Automation is a growing and timely business imperative, but terms like robotic process automation, intelligent automation and hyperautomation cause confusion and can easily slip into the category of business jargon.
We succinctly outline all three and provide our thoughts on which may be best for your automation journey now.
Quick Overview: RPA, IA, Hyperautomation
It’s best to think of automation on a continuum from doing to thinking and from process-focus to data-focus. As human workers move from repetitive, high-volume tasks to activities that require finer cognitive insight, more sophisticated automation technologies are required.
What is Robotic Process Automation (RPA)?

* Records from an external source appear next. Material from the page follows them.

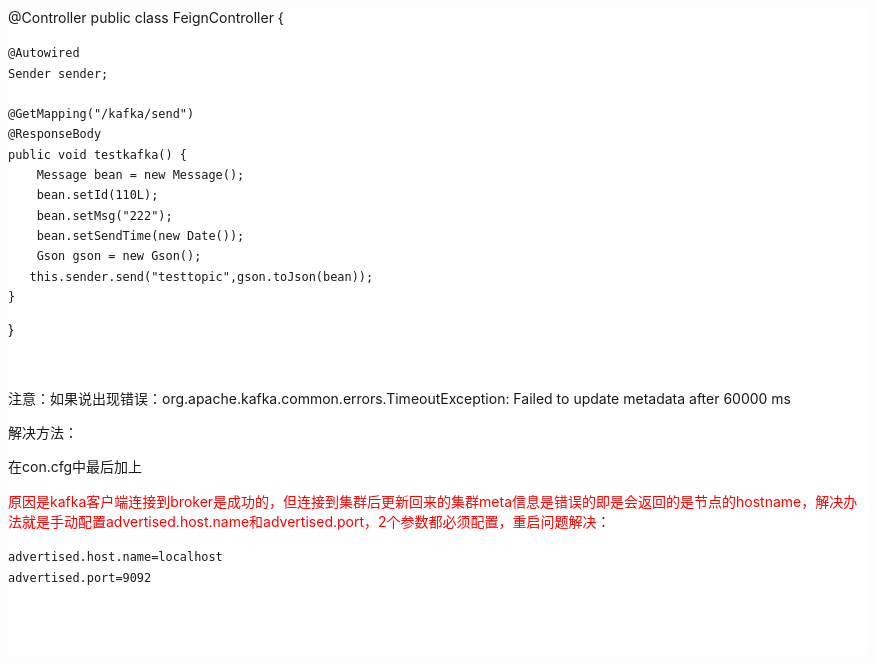 
@Controller
public class FeignController {

	@Autowired
	Sender sender;

    @GetMapping("/kafka/send")
    @ResponseBody
    public void testkafka() {
    	Message bean = new Message();
        bean.setId(110L);
        bean.setMsg("222");
        bean.setSendTime(new Date());
        Gson gson = new Gson();
       this.sender.send("testtopic",gson.toJson(bean));
    }
}

</code></pre><pre><code class="language-plain">
</code></pre><p>注意：如果说出现错误：org.apache.kafka.common.errors.TimeoutException: Failed to update metadata after 60000 ms</p><p>解决方法：</p><p>在con.cfg中最后加上</p><p><span style="font-family:'-apple-system', 'SF UI Text', Arial, 'PingFang SC', 'Hiragino Sans GB', 'Microsoft YaHei', 'WenQuanYi Micro Hei', sans-serif;background-color:rgb(255,255,255);"><span style="color:#ff0000;">原因是kafka客户端连接到broker是成功的，但连接到集群后更新回来的集群meta信息是错误的即是会返回的是节点的hostname，解决办法就是手动配置advertised.host.name和advertised.port，2个参数都必须配置，重启问题解决</span></span><span style="color:rgb(47,47,47);font-family:'-apple-system', 'SF UI Text', Arial, 'PingFang SC', 'Hiragino Sans GB', 'Microsoft YaHei', 'WenQuanYi Micro Hei', sans-serif;background-color:rgb(255,255,255);">：</span><br></p><pre><code class="language-plain">advertised.host.name=localhost
advertised.port=9092</code></pre><br><p><br></p>            </div>
                </div> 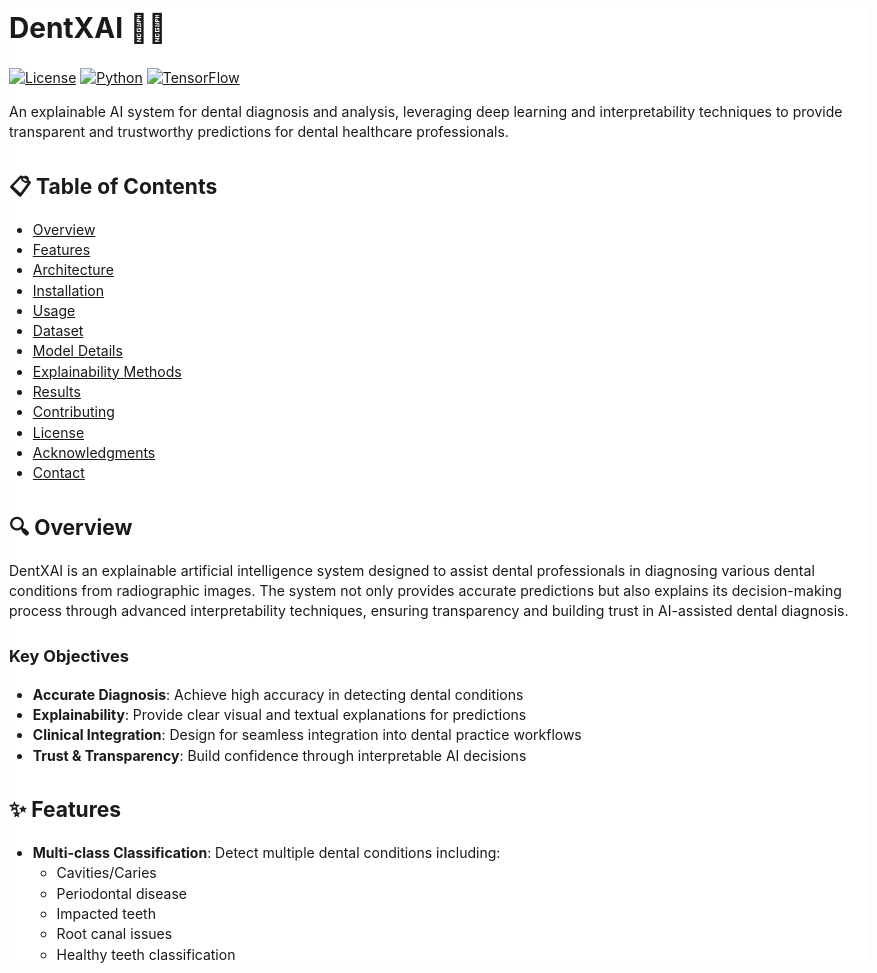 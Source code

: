 # DentXAI 🦷🤖

[![License](https://img.shields.io/badge/license-MIT-blue.svg)](LICENSE)
[![Python](https://img.shields.io/badge/python-3.8+-blue.svg)](https://www.python.org/downloads/)
[![TensorFlow](https://img.shields.io/badge/TensorFlow-2.x-orange.svg)](https://www.tensorflow.org/)

An explainable AI system for dental diagnosis and analysis, leveraging deep learning and interpretability techniques to provide transparent and trustworthy predictions for dental healthcare professionals.

## 📋 Table of Contents

- [Overview](#overview)
- [Features](#features)
- [Architecture](#architecture)
- [Installation](#installation)
- [Usage](#usage)
- [Dataset](#dataset)
- [Model Details](#model-details)
- [Explainability Methods](#explainability-methods)
- [Results](#results)
- [Contributing](#contributing)
- [License](#license)
- [Acknowledgments](#acknowledgments)
- [Contact](#contact)

## 🔍 Overview

DentXAI is an explainable artificial intelligence system designed to assist dental professionals in diagnosing various dental conditions from radiographic images. The system not only provides accurate predictions but also explains its decision-making process through advanced interpretability techniques, ensuring transparency and building trust in AI-assisted dental diagnosis.

### Key Objectives

- **Accurate Diagnosis**: Achieve high accuracy in detecting dental conditions
- **Explainability**: Provide clear visual and textual explanations for predictions
- **Clinical Integration**: Design for seamless integration into dental practice workflows
- **Trust & Transparency**: Build confidence through interpretable AI decisions

## ✨ Features

- **Multi-class Classification**: Detect multiple dental conditions including:
  - Cavities/Caries
  - Periodontal disease
  - Impacted teeth
  - Root canal issues
  - Healthy teeth classification
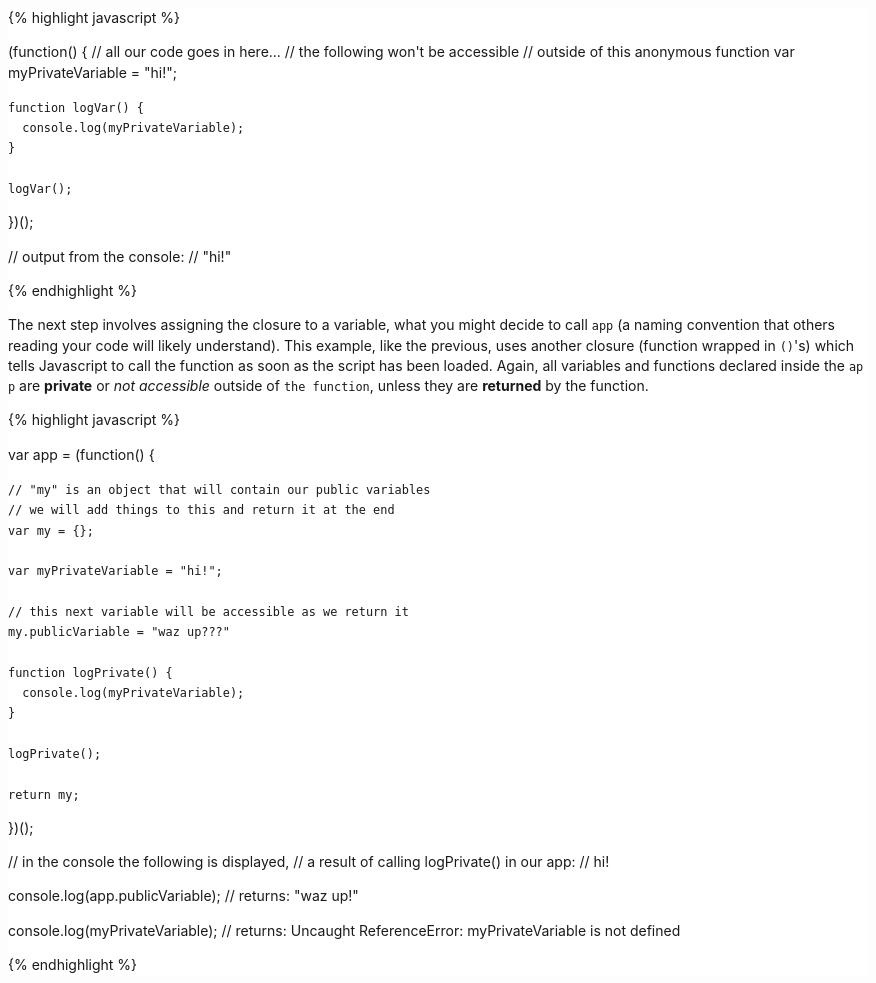 {% highlight javascript %}

(function() {
    // all our code goes in here...
    // the following won't be accessible 
    // outside of this anonymous function
    var myPrivateVariable = "hi!";

    function logVar() {
      console.log(myPrivateVariable);
    }

    logVar();

})();

// output from the console:
// "hi!"

{% endhighlight %}

The next step involves assigning the closure to a variable, what you might decide to call `app` (a naming convention that others reading your code will likely understand). This example, like the previous, uses another closure (function wrapped in `()`'s) which tells Javascript to call the function as soon as the script has been loaded. Again, all variables and functions declared inside the `app` are **private** or *not accessible* outside of `the function`, unless they are **returned** by the function. 

{% highlight javascript %}

var app = (function() {

    // "my" is an object that will contain our public variables
    // we will add things to this and return it at the end
    var my = {};

    var myPrivateVariable = "hi!";

    // this next variable will be accessible as we return it
    my.publicVariable = "waz up???"

    function logPrivate() {
      console.log(myPrivateVariable);
    }

    logPrivate();

    return my;

})();

// in the console the following is displayed, 
// a result of calling logPrivate() in our app:
// hi!

console.log(app.publicVariable);
// returns: "waz up!"

console.log(myPrivateVariable);
// returns: Uncaught ReferenceError: myPrivateVariable is not defined

{% endhighlight %}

Gartner defines robotic process automation, “RPA is a noninvasive
integration technology used to automate routine, repetitive and predictable tasks through orchestrated UI interactions that emulate
There are two main types of RPA – assisted and unassisted.
Assisted: Bots are deployed on an individual desktop and the human worker carries out certain aspects of the task, relying on the bot to do other, more cumbersome, or technically-complex parts of the process.

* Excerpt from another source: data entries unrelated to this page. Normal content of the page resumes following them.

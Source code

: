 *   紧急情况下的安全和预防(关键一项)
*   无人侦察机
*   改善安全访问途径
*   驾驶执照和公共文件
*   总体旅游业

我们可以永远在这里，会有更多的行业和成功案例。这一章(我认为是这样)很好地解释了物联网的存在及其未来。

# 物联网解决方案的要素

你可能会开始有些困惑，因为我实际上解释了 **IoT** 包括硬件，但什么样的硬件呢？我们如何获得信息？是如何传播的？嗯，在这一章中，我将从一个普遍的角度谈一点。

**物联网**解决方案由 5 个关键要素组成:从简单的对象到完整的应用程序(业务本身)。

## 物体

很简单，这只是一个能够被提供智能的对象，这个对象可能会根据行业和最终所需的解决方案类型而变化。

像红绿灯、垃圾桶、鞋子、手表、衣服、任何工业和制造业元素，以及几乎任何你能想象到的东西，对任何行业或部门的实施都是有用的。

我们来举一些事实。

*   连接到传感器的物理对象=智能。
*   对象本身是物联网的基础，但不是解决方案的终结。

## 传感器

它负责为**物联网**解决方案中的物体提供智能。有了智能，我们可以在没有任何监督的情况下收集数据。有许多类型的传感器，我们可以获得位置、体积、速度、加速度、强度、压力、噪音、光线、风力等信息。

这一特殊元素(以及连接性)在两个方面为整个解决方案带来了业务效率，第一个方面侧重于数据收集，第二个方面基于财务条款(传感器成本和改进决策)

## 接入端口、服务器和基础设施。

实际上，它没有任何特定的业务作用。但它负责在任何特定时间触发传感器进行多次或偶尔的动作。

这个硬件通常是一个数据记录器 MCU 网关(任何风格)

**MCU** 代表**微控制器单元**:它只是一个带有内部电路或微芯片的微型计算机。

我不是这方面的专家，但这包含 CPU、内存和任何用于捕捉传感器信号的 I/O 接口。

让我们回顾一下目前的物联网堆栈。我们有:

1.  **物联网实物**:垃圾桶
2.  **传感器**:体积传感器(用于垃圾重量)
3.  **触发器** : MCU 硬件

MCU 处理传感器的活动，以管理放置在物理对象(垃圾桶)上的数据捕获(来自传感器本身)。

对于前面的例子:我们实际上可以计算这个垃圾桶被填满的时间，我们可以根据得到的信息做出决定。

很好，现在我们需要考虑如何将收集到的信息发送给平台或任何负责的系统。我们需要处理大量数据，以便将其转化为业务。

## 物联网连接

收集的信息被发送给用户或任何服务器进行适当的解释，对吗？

Unassisted: Bots are deployed on a centralized server, allowing manual control. This type of RPA solution can automate end-to-end tasks and workflow scheduling from a central point of control.
What is Intelligent Automation (IA)?
While RPA tends to focus on automating repetitive and, many times, rules-based processes, intelligent automation incorporates artificial intelligence (AI) technologies like machine learning, natural language processing, structured data interaction, intelligent document processing.

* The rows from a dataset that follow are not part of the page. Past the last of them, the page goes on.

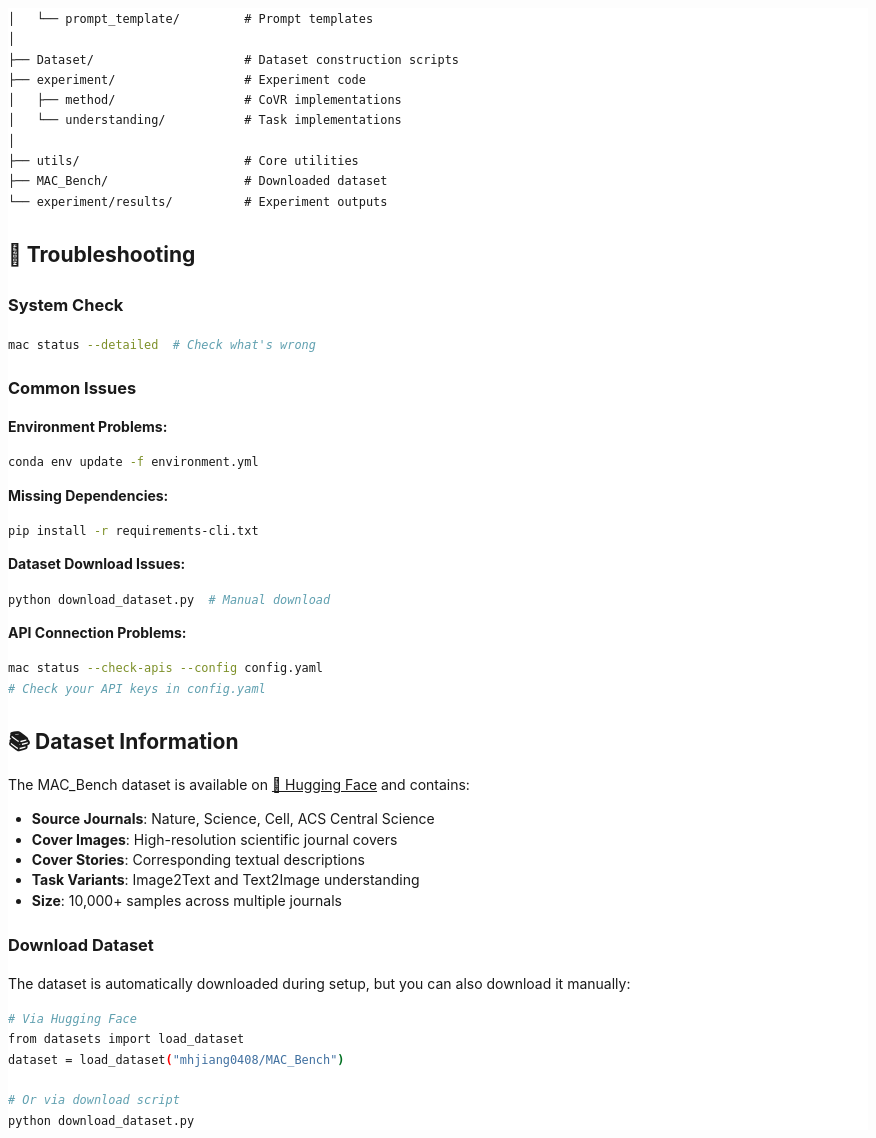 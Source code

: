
 ```
│   └── prompt_template/         # Prompt templates
│
├── Dataset/                     # Dataset construction scripts
├── experiment/                  # Experiment code
│   ├── method/                  # CoVR implementations
│   └── understanding/           # Task implementations
│
├── utils/                       # Core utilities
├── MAC_Bench/                   # Downloaded dataset
└── experiment/results/          # Experiment outputs
```

## 🐛 Troubleshooting

### System Check
```bash
mac status --detailed  # Check what's wrong
```

### Common Issues

**Environment Problems:**
```bash
conda env update -f environment.yml
```

**Missing Dependencies:**
```bash
pip install -r requirements-cli.txt
```

**Dataset Download Issues:**
```bash
python download_dataset.py  # Manual download
```

**API Connection Problems:**
```bash
mac status --check-apis --config config.yaml
# Check your API keys in config.yaml
```

## 📚 Dataset Information

The MAC_Bench dataset is available on [🤗 Hugging Face](https://huggingface.co/datasets/mac-bench/MAC-Bench) and contains:
- **Source Journals**: Nature, Science, Cell, ACS Central Science
- **Cover Images**: High-resolution scientific journal covers  
- **Cover Stories**: Corresponding textual descriptions
- **Task Variants**: Image2Text and Text2Image understanding
- **Size**: 10,000+ samples across multiple journals

### Download Dataset
The dataset is automatically downloaded during setup, but you can also download it manually:
```bash
# Via Hugging Face
from datasets import load_dataset
dataset = load_dataset("mhjiang0408/MAC_Bench")

# Or via download script
python download_dataset.py
```
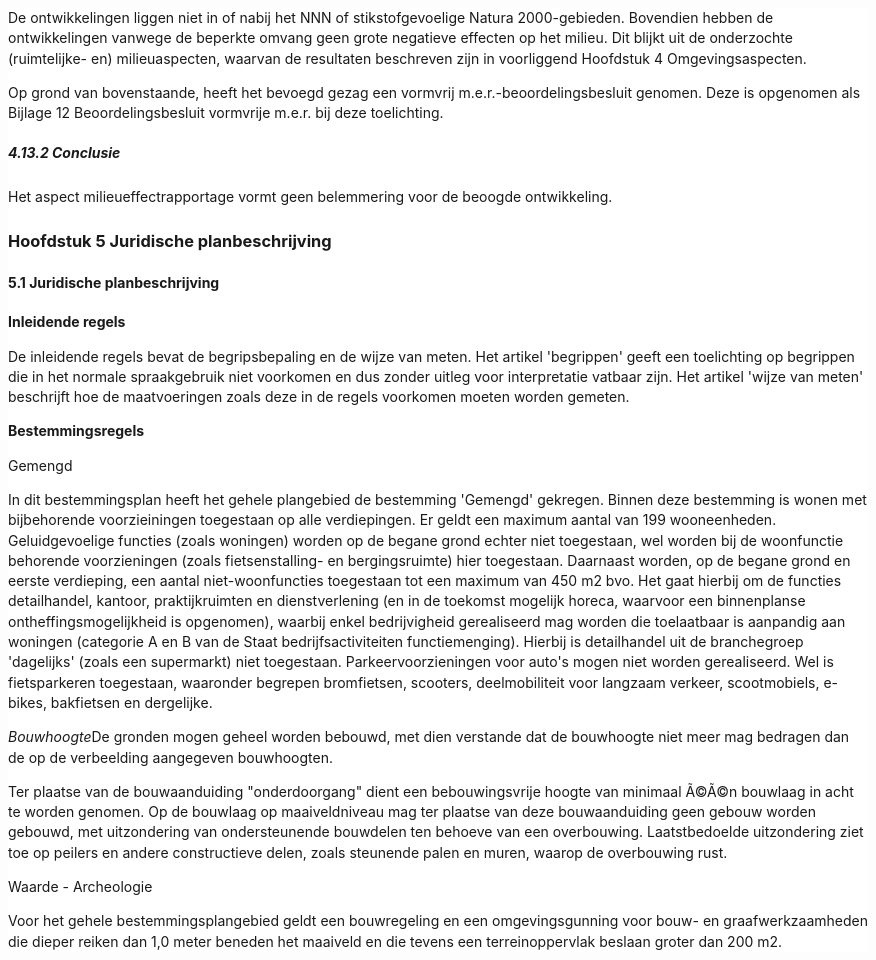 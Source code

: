 De ontwikkelingen liggen niet in of nabij het NNN of stikstofgevoelige Natura 2000\-gebieden. Bovendien hebben de ontwikkelingen vanwege de beperkte omvang geen grote negatieve effecten op het milieu. Dit blijkt uit de onderzochte (ruimtelijke\- en) milieuaspecten, waarvan de resultaten beschreven zijn in voorliggend Hoofdstuk 4 Omgevingsaspecten.

Op grond van bovenstaande, heeft het bevoegd gezag een vormvrij m.e.r.\-beoordelingsbesluit genomen. Deze is opgenomen als Bijlage 12 Beoordelingsbesluit vormvrije m.e.r. bij deze toelichting.

##### 4\.13\.2 Conclusie

Het aspect milieueffectrapportage vormt geen belemmering voor de beoogde ontwikkeling.

### Hoofdstuk 5 Juridische planbeschrijving

#### 5\.1 Juridische planbeschrijving

**Inleidende regels**

De inleidende regels bevat de begripsbepaling en de wijze van meten. Het artikel 'begrippen' geeft een toelichting op begrippen die in het normale spraakgebruik niet voorkomen en dus zonder uitleg voor interpretatie vatbaar zijn. Het artikel 'wijze van meten' beschrijft hoe de maatvoeringen zoals deze in de regels voorkomen moeten worden gemeten.

**Bestemmingsregels**

Gemengd

In dit bestemmingsplan heeft het gehele plangebied de bestemming 'Gemengd' gekregen. Binnen deze bestemming is wonen met bijbehorende voorzieiningen toegestaan op alle verdiepingen. Er geldt een maximum aantal van 199 wooneenheden. Geluidgevoelige functies (zoals woningen) worden op de begane grond echter niet toegestaan, wel worden bij de woonfunctie behorende voorzieningen (zoals fietsenstalling\- en bergingsruimte) hier toegestaan. Daarnaast worden, op de begane grond en eerste verdieping, een aantal niet\-woonfuncties toegestaan tot een maximum van 450 m2 bvo. Het gaat hierbij om de functies detailhandel, kantoor, praktijkruimten en dienstverlening (en in de toekomst mogelijk horeca, waarvoor een binnenplanse ontheffingsmogelijkheid is opgenomen), waarbij enkel bedrijvigheid gerealiseerd mag worden die toelaatbaar is aanpandig aan woningen (categorie A en B van de Staat bedrijfsactiviteiten functiemenging). Hierbij is detailhandel uit de branchegroep 'dagelijks' (zoals een supermarkt) niet toegestaan. Parkeervoorzieningen voor auto's mogen niet worden gerealiseerd. Wel is fietsparkeren toegestaan, waaronder begrepen bromfietsen, scooters, deelmobiliteit voor langzaam verkeer, scootmobiels, e\-bikes, bakfietsen en dergelijke.

*Bouwhoogte*De gronden mogen geheel worden bebouwd, met dien verstande dat de bouwhoogte niet meer mag bedragen dan de op de verbeelding aangegeven bouwhoogten.

Ter plaatse van de bouwaanduiding "onderdoorgang" dient een bebouwingsvrije hoogte van minimaal Ã©Ã©n bouwlaag in acht te worden genomen. Op de bouwlaag op maaiveldniveau mag ter plaatse van deze bouwaanduiding geen gebouw worden gebouwd, met uitzondering van ondersteunende bouwdelen ten behoeve van een overbouwing. Laatstbedoelde uitzondering ziet toe op peilers en andere constructieve delen, zoals steunende palen en muren, waarop de overbouwing rust.

Waarde \- Archeologie

Voor het gehele bestemmingsplangebied geldt een bouwregeling en een omgevingsgunning voor bouw\- en graafwerkzaamheden die dieper reiken dan 1,0 meter beneden het maaiveld en die tevens een terreinoppervlak beslaan groter dan 200 m2.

Because AI simulates types of human intelligence, automation can process higher-function tasks that require some level of reasoning, judgment, decision and analysis.
What is Hyperautomation?
Gartner touted hyperautomation as a top ten technology to watch. While some may view RPA and IA as sub-sets of hyperautomation, it refers to the “combination of automation tools with multiple machine learning applications and packaged software” used to carry out various levels of work.
Think of hyperautomation as a toolbox of RPA, IA, intelligent business process management (iBPMS) tools, integration platforms (iPaaS), and decision management systems.
Hyperautomation will drive higher-level functioning from task automation to orchestration to intelligence, enabling predictive insights, guided recommendations, processing mining and adaptive decision making.
RPA, IA, Hyperautomation: Which is Right for Your Business Now?
Gartner predicts that, by 2022, 80 percent of RPA-centric automation implementations will derive their value from complementary technologies. While, a recent CIO webinar revealed that 33 percent of attendees were just starting with RPA, over 30 percent of webinar attendees had already begun to implement tools for process mining, machine learning and ingestion engines to extend automation success.
Determining where to start, scale, or extend automation technologies depends on many variables to bring a new level of enterprise-wide optimization to processes, data and people successfully.